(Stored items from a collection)
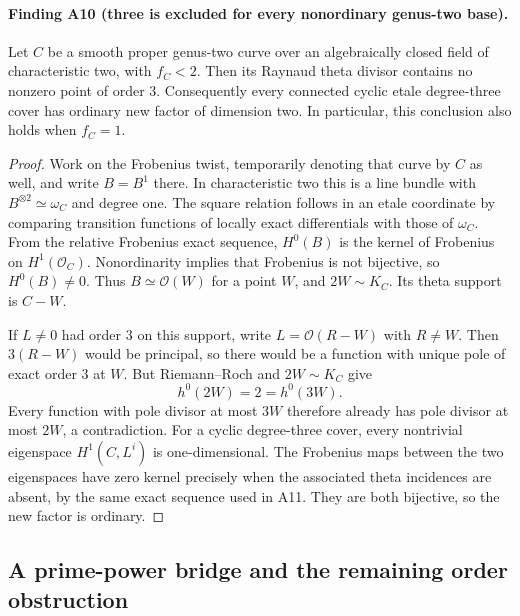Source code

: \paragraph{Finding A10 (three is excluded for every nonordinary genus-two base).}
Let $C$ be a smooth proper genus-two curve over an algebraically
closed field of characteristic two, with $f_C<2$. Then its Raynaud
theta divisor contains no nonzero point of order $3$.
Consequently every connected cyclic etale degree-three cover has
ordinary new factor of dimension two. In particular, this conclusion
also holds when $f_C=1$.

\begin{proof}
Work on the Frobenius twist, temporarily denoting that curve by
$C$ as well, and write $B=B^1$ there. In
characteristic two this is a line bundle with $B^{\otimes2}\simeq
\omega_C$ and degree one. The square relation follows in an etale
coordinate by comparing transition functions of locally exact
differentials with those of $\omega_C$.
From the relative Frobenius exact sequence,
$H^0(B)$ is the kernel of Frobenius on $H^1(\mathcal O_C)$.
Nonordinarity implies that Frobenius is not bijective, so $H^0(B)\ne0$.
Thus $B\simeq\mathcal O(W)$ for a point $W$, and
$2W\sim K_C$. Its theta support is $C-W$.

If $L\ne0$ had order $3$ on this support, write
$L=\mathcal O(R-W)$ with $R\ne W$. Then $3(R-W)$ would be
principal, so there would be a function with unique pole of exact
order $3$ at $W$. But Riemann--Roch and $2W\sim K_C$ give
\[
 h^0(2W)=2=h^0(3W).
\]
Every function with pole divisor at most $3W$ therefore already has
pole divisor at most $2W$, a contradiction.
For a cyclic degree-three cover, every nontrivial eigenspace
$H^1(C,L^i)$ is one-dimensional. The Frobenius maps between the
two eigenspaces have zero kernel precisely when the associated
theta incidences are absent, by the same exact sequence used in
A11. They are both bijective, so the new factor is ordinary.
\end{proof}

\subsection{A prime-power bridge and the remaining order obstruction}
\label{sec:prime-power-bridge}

* * *

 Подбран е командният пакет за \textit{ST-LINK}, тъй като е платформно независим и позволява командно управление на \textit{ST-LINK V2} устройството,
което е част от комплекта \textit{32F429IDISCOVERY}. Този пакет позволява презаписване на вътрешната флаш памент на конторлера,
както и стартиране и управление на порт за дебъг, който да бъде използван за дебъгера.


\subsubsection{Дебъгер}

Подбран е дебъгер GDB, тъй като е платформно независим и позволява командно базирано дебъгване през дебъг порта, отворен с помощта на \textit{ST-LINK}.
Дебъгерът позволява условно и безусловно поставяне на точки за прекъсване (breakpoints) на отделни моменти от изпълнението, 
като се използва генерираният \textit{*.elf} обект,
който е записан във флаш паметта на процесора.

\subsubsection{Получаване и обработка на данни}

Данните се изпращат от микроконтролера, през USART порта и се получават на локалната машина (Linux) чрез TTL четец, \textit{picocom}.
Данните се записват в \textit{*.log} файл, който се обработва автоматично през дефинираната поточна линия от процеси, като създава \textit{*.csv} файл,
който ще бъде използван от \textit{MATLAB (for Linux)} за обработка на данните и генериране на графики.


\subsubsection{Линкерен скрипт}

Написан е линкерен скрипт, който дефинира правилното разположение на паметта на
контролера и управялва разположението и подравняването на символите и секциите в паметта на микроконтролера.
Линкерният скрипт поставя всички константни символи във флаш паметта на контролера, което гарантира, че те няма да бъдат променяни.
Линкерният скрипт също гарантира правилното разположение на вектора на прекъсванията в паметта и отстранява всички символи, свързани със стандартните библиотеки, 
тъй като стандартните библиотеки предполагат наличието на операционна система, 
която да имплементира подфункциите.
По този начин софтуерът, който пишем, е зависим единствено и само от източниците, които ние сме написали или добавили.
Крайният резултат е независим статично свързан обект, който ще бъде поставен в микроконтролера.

* [Exercise]: From the records above, quote only the lines running from the line with "тъй като стандартните" to the line with "Крайният резултат е", both lines included.

* [Task result]:
тъй като стандартните библиотеки предполагат наличието на операционна система, 
която да имплементира подфункциите.
По този начин софтуерът, който пишем, е зависим единствено и само от източниците, които ние сме написали или добавили.
Крайният резултат е независим статично свързан обект, който ще бъде поставен в микроконтролера.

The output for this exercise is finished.